(Dataset entries)
- - -

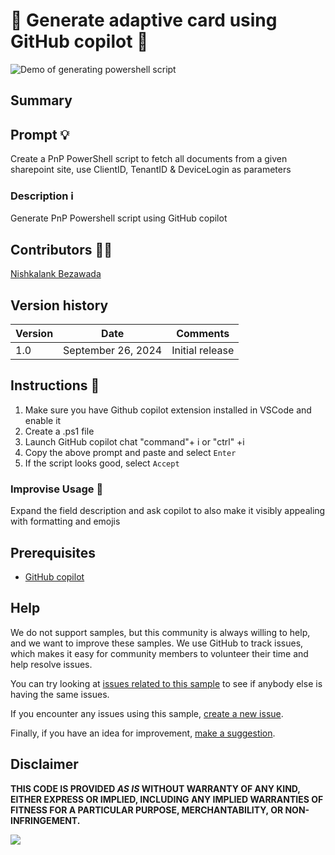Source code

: # 🚀 Generate adaptive card using GitHub copilot  📅

![Demo of generating powershell script](./assets/demo.gif)

## Summary

## Prompt 💡
 Create a PnP PowerShell script to fetch all documents from a given sharepoint site, use ClientID, TenantID & DeviceLogin as parameters 

### Description ℹ️

Generate PnP Powershell script using GitHub copilot

## Contributors 👨‍💻

[Nishkalank Bezawada](https://github.com/NishkalankBezawada)

## Version history

Version|Date|Comments
-------|----|--------
1.0|September 26, 2024|Initial release

## Instructions 📝

1. Make sure you have Github copilot extension installed in VSCode and enable it
2. Create a .ps1 file
3. Launch GitHub copilot chat "command"+ i or "ctrl" +i
4. Copy the above prompt and paste and select `Enter`
5. If the script looks good, select `Accept`

### Improvise Usage 🚀
Expand the field description and ask copilot to also make it visibly appealing with formatting and emojis

## Prerequisites

* [GitHub copilot](https://copilot.github.com/)

## Help

We do not support samples, but this community is always willing to help, and we want to improve these samples. We use GitHub to track issues, which makes it easy for  community members to volunteer their time and help resolve issues.

You can try looking at [issues related to this sample](https://github.com/pnp/copilot-prompts/issues?q=label%3A%22sample%3A%20YOUR-SAMPLE-NAME%22) to see if anybody else is having the same issues.

If you encounter any issues using this sample, [create a new issue](https://github.com/pnp/copilot-prompts/issues/new).

Finally, if you have an idea for improvement, [make a suggestion](https://github.com/pnp/copilot-prompts/issues/new).

## Disclaimer

**THIS CODE IS PROVIDED *AS IS* WITHOUT WARRANTY OF ANY KIND, EITHER EXPRESS OR IMPLIED, INCLUDING ANY IMPLIED WARRANTIES OF FITNESS FOR A PARTICULAR PURPOSE, MERCHANTABILITY, OR NON-INFRINGEMENT.**

![](https://m365-visitor-stats.azurewebsites.net/SamplesGallery/copilotprompts-github-adaptivecard-prompt)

- - -

There is a run of lines above from the one with "1.0|September 26, 2024|Initial release" to the one with "If you encounter"; print exactly that run, both ends included, and nothing else.

1.0|September 26, 2024|Initial release

## Instructions 📝

1. Make sure you have Github copilot extension installed in VSCode and enable it
2. Create a .ps1 file
3. Launch GitHub copilot chat "command"+ i or "ctrl" +i
4. Copy the above prompt and paste and select `Enter`
5. If the script looks good, select `Accept`

### Improvise Usage 🚀
Expand the field description and ask copilot to also make it visibly appealing with formatting and emojis

## Prerequisites

* [GitHub copilot](https://copilot.github.com/)

## Help

We do not support samples, but this community is always willing to help, and we want to improve these samples. We use GitHub to track issues, which makes it easy for  community members to volunteer their time and help resolve issues.

You can try looking at [issues related to this sample](https://github.com/pnp/copilot-prompts/issues?q=label%3A%22sample%3A%20YOUR-SAMPLE-NAME%22) to see if anybody else is having the same issues.

If you encounter any issues using this sample, [create a new issue](https://github.com/pnp/copilot-prompts/issues/new).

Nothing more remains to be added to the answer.